[Opening INPUT DATA section]

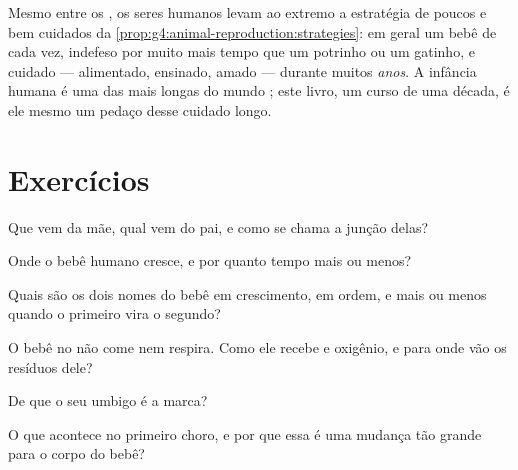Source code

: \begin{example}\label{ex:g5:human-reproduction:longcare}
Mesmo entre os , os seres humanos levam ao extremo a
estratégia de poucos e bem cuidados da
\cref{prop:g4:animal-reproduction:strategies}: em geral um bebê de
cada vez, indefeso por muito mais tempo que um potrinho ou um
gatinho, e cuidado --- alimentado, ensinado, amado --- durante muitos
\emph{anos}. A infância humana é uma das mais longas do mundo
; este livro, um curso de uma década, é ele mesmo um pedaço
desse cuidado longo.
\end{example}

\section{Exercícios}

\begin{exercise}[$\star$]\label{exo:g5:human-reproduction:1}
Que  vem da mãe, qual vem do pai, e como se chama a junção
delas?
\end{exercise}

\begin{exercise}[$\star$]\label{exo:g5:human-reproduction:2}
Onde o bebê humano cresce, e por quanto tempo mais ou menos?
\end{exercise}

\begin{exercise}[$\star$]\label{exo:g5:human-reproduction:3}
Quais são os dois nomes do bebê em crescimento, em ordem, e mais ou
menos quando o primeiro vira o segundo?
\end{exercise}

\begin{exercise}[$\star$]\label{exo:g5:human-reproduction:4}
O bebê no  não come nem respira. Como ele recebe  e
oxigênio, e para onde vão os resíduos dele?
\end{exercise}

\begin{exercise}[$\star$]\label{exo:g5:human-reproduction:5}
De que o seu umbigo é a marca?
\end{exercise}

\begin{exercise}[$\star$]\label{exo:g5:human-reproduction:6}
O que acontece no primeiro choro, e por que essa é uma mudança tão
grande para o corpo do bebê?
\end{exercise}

[Closing INPUT DATA section]
[Opening INPUT DATA section]

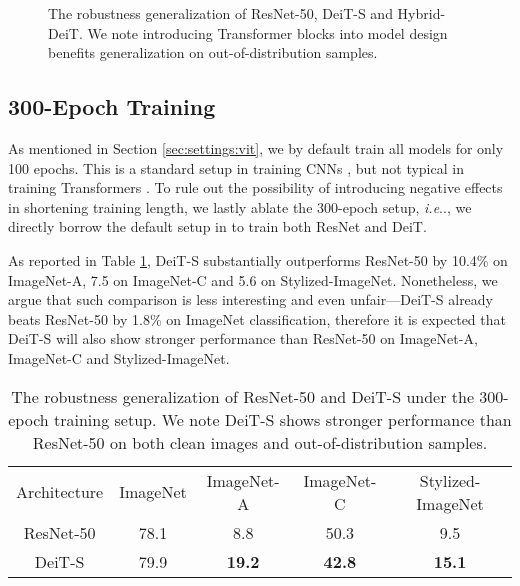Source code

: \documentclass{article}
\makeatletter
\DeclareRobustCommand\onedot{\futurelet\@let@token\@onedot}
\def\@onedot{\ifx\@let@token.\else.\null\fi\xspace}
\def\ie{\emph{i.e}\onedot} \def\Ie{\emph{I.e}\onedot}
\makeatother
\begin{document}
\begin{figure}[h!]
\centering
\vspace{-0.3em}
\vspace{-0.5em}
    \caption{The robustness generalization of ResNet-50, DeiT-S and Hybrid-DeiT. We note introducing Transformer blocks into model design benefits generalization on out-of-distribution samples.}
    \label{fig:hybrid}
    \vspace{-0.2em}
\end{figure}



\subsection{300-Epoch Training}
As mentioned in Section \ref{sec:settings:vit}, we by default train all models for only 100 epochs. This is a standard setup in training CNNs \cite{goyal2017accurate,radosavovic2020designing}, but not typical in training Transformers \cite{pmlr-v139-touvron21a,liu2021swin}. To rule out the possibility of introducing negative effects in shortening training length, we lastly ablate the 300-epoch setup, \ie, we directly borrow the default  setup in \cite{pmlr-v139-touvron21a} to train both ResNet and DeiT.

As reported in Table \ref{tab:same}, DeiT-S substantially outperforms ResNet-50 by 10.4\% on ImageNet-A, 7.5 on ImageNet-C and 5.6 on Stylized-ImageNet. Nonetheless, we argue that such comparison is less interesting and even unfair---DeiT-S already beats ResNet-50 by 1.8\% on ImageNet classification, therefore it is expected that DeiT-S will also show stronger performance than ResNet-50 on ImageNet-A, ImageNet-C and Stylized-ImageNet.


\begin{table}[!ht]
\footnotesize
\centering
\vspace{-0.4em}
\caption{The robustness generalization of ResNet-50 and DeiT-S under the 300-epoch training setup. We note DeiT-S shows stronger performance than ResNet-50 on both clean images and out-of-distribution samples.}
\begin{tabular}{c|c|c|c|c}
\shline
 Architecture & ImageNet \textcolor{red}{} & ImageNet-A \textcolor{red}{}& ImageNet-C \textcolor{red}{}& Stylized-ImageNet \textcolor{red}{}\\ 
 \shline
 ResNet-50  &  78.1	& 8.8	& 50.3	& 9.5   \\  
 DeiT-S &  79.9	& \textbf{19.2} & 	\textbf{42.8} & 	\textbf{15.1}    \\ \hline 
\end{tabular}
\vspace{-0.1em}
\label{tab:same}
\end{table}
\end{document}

[Closing INPUT DATA section]

ACTIVITY
Write out only the lines that run from the line containing "menos quando o primeiro vira o segundo?" through the line containing "grande para o corpo do bebê?", both included, exactly as they appear above.

EXERCISE RESULT
menos quando o primeiro vira o segundo?
\end{exercise}

\begin{exercise}[$\star$]\label{exo:g5:human-reproduction:4}
O bebê no  não come nem respira. Como ele recebe  e
oxigênio, e para onde vão os resíduos dele?
\end{exercise}

\begin{exercise}[$\star$]\label{exo:g5:human-reproduction:5}
De que o seu umbigo é a marca?
\end{exercise}

\begin{exercise}[$\star$]\label{exo:g5:human-reproduction:6}
O que acontece no primeiro choro, e por que essa é uma mudança tão
grande para o corpo do bebê?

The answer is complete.